**Assigned task:** A stretch of the entries below is to be set down exactly, running from the line with "ywrcqa.9news.com | dnsdelegation.io |" through the line with "yybrtm.ru-mi.com | dnsdelegation.io |", both included, and no other line.

= = = = =

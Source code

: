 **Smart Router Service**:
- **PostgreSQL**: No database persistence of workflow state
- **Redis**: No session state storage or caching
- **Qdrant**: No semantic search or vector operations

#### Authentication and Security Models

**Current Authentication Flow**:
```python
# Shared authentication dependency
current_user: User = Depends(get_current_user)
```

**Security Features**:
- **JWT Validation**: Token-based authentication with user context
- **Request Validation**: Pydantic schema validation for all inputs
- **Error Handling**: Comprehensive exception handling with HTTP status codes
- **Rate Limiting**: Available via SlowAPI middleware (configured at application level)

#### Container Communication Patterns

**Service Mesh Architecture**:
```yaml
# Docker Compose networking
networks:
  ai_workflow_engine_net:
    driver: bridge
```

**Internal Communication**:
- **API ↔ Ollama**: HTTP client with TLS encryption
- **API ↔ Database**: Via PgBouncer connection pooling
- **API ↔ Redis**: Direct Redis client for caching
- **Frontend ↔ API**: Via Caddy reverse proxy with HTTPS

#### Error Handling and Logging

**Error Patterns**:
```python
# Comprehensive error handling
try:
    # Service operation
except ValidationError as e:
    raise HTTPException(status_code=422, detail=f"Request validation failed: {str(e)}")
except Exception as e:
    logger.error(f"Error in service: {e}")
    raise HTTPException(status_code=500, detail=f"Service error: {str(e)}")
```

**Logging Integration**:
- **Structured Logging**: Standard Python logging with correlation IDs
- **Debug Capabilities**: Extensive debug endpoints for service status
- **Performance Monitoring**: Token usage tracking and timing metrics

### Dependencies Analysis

= = = = =

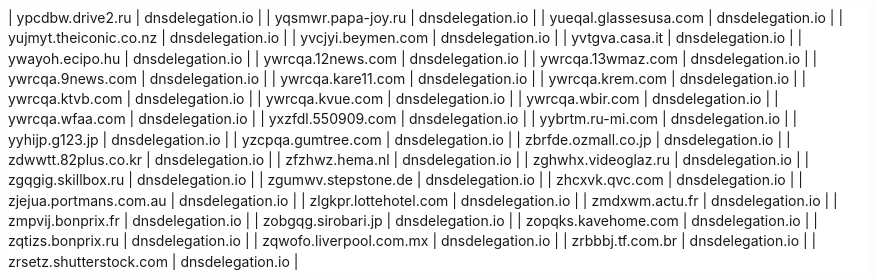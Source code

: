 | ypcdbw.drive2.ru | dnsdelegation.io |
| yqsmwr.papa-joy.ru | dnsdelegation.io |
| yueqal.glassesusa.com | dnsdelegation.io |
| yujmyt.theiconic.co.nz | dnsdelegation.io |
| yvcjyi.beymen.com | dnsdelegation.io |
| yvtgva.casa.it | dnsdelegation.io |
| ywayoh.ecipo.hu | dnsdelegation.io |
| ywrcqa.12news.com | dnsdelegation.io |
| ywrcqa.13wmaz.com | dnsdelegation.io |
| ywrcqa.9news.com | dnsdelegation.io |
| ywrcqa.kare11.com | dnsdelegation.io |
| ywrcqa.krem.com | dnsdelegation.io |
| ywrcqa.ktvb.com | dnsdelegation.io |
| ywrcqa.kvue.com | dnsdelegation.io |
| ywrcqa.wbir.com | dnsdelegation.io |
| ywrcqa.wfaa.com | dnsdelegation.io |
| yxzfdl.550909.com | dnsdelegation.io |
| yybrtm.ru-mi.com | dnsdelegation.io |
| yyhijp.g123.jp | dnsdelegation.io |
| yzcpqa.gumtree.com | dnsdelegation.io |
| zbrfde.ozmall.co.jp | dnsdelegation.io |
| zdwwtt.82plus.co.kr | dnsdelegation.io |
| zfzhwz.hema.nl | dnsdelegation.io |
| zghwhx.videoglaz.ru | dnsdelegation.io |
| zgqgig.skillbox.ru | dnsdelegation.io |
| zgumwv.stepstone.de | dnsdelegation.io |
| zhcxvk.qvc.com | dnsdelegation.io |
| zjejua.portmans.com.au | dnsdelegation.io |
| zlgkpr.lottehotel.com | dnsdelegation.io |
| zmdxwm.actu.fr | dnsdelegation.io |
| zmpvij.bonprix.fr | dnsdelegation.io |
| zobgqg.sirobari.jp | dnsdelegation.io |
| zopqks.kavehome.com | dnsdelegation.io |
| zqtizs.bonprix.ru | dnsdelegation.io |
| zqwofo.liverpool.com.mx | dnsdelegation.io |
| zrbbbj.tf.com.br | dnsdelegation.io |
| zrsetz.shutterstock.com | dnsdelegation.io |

= = = = =

**Solution to this exercise:**
| ywrcqa.9news.com | dnsdelegation.io |
| ywrcqa.kare11.com | dnsdelegation.io |
| ywrcqa.krem.com | dnsdelegation.io |
| ywrcqa.ktvb.com | dnsdelegation.io |
| ywrcqa.kvue.com | dnsdelegation.io |
| ywrcqa.wbir.com | dnsdelegation.io |
| ywrcqa.wfaa.com | dnsdelegation.io |
| yxzfdl.550909.com | dnsdelegation.io |
| yybrtm.ru-mi.com | dnsdelegation.io |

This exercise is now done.